Bruce McDonald's latest film takes the omnipresent zombie subgenre and turns it on its ear (literally). Yes, ladies and gents, this is the first вЂtalk radio' zombie picture, a film in which so little is actually shown on screen, the viewer is left questioning (for much of the film's runtime) whether or not the attacks are even real. Violence and intestine pulling gore are replaced with a plethora of science fiction and social ideas which are very much to the picture's benefit. Like Vincenzo Natali's single room sci-fi/horror picture Cube, keeping the visuals to a minimum lets the minds eye soar with the strange questions and possibilities raised here. What communication mechanisms cause raving mobs to spontaneously form? What is the difference between hearing and understanding? Is language itself a virus? Can talk radio save the world or is it really the pestilence?
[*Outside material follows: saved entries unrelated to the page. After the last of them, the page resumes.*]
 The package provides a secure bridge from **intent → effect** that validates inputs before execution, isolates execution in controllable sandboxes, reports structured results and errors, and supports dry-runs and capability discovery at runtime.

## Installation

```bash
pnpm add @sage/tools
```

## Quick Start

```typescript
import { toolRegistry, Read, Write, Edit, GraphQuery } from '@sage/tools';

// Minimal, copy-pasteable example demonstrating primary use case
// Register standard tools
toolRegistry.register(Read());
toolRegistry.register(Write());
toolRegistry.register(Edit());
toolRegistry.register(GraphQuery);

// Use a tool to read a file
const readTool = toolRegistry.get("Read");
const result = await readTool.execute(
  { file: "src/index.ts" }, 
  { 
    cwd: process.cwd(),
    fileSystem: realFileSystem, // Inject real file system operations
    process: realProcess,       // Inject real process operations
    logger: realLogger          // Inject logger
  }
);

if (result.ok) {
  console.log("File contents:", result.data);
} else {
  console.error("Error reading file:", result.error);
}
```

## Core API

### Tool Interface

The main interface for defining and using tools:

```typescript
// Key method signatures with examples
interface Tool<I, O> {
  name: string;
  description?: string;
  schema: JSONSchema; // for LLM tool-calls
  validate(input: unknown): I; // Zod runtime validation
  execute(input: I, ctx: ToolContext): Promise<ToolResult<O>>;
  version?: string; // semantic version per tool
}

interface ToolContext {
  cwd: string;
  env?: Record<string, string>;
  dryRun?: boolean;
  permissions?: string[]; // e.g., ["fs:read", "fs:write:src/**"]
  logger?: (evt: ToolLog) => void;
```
That the titular Pontypool (besides being a small Ontario town, is itself an interesting linguistic confection) wears its brains on its sleeve, in no way makes it less of a thriller, or for that matter, a great actor showcase (McHattie tears up the screen). Bruce McDonald and screenwriter Tony Burgess surprisingly inject a lot of playfulness along the way. As genre flicks go, Pontypool is the full package deal.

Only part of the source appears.